State only the number of lines below where the word "that" is found.

──────────────────────────────

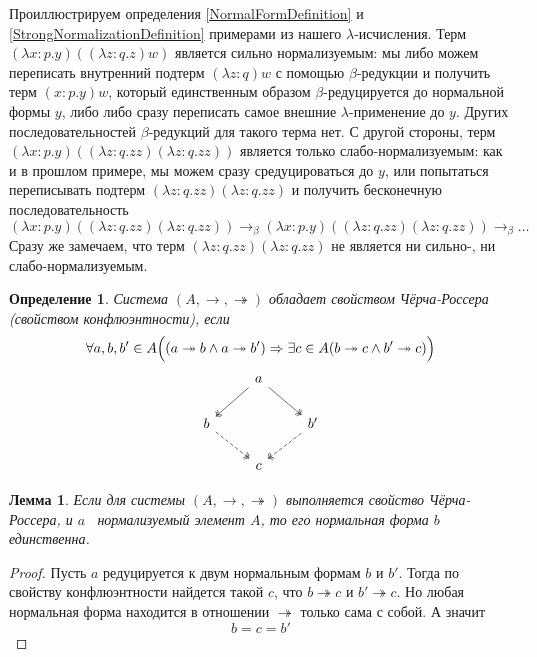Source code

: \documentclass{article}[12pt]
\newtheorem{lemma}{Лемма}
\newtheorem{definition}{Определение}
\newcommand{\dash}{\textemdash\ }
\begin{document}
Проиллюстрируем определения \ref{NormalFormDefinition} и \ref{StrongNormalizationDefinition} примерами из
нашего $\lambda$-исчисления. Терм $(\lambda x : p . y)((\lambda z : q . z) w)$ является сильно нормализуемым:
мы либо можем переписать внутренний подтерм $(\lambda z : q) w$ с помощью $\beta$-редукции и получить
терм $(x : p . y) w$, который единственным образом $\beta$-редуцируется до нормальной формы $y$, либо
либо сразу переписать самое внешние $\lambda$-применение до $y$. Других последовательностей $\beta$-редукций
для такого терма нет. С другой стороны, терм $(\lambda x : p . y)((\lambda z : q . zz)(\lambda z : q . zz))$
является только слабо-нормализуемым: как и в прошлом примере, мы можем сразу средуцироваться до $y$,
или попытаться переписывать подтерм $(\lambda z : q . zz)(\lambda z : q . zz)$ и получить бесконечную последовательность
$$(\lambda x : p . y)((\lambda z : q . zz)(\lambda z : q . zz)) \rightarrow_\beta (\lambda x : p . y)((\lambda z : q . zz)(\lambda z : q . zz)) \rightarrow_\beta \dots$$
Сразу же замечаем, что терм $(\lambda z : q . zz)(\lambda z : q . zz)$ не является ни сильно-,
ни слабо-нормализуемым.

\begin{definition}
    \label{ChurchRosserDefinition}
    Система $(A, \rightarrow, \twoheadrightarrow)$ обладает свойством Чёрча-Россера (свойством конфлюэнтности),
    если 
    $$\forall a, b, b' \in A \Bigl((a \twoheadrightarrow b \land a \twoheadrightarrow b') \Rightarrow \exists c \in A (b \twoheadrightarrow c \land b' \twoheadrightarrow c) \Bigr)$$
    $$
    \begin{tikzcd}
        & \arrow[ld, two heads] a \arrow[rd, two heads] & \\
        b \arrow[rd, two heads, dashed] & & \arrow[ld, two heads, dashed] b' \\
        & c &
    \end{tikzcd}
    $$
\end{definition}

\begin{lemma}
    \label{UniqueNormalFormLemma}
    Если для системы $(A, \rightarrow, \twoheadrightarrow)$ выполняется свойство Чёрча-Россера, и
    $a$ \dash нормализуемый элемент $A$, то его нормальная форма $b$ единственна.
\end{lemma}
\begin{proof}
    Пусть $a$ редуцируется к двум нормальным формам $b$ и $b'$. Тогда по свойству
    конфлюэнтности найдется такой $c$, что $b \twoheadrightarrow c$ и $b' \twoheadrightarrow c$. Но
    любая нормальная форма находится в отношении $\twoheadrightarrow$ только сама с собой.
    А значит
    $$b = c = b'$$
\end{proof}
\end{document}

──────────────────────────────

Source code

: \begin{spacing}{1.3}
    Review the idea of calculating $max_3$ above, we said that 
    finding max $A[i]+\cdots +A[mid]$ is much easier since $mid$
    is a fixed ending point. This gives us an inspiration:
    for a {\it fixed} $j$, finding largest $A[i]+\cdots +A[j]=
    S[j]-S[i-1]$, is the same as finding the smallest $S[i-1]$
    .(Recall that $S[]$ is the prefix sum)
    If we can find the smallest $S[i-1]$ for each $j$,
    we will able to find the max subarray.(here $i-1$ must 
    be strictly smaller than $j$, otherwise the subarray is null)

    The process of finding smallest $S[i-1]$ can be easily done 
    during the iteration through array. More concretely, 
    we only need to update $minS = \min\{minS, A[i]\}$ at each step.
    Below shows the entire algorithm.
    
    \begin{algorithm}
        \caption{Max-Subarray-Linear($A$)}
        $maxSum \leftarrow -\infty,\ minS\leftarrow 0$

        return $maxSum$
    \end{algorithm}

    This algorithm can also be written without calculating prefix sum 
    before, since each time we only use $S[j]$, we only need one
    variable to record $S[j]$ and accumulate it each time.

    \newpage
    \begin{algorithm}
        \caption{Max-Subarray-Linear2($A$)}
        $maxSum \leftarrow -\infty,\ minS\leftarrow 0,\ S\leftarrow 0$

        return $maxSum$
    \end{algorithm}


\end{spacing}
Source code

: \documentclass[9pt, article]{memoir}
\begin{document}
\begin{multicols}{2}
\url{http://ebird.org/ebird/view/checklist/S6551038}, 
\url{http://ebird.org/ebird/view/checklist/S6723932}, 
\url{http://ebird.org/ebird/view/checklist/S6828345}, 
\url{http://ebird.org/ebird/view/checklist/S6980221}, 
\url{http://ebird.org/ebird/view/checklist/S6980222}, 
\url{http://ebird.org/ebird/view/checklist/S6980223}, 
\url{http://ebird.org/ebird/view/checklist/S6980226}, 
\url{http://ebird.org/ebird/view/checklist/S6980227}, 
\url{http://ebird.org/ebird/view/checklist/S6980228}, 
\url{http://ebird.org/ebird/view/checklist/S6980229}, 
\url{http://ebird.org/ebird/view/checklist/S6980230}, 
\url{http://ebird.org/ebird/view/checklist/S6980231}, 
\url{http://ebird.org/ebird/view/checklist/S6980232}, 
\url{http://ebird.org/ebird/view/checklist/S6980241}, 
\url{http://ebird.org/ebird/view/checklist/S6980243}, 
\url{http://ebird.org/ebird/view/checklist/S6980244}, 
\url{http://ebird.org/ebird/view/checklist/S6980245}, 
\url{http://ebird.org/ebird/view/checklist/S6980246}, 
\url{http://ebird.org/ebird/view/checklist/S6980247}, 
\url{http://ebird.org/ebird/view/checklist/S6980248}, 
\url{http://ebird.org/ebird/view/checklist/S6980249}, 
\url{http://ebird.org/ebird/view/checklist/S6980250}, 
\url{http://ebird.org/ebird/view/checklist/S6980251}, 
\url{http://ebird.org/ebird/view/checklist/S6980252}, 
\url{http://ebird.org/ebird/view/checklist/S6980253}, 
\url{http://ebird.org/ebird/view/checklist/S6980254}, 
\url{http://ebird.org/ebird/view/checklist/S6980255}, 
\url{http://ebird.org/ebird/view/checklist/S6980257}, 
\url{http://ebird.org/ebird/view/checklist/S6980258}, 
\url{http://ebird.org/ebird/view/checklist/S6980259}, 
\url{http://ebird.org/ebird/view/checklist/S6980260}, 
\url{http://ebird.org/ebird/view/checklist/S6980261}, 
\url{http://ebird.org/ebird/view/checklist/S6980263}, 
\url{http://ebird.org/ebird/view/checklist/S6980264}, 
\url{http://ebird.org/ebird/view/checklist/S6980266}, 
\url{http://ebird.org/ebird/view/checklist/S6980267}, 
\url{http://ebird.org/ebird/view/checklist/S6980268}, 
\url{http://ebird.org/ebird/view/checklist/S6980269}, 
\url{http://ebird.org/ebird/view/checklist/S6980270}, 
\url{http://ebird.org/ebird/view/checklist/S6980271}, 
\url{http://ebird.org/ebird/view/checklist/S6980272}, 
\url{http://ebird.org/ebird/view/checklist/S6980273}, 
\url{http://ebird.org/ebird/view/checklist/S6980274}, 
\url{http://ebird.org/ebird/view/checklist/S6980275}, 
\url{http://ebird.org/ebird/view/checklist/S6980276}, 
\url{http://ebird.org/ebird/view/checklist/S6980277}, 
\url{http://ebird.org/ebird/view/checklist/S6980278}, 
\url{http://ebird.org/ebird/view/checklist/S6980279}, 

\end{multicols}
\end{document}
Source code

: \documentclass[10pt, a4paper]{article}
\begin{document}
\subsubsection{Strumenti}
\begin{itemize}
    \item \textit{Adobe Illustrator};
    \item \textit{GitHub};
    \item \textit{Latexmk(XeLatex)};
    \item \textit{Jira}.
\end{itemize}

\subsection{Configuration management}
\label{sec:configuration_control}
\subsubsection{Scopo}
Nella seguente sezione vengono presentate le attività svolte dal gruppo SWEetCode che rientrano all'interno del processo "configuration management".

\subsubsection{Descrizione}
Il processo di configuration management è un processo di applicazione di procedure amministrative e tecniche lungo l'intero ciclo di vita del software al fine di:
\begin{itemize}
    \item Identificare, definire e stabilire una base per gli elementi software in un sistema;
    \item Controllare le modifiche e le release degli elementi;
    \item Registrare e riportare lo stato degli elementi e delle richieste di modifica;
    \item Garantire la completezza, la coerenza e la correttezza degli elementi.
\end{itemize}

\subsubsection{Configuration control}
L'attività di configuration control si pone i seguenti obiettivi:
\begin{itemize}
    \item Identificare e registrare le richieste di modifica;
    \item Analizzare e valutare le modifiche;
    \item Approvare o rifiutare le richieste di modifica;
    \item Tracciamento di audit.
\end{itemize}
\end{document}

──────────────────────────────

--- Written reply ---
2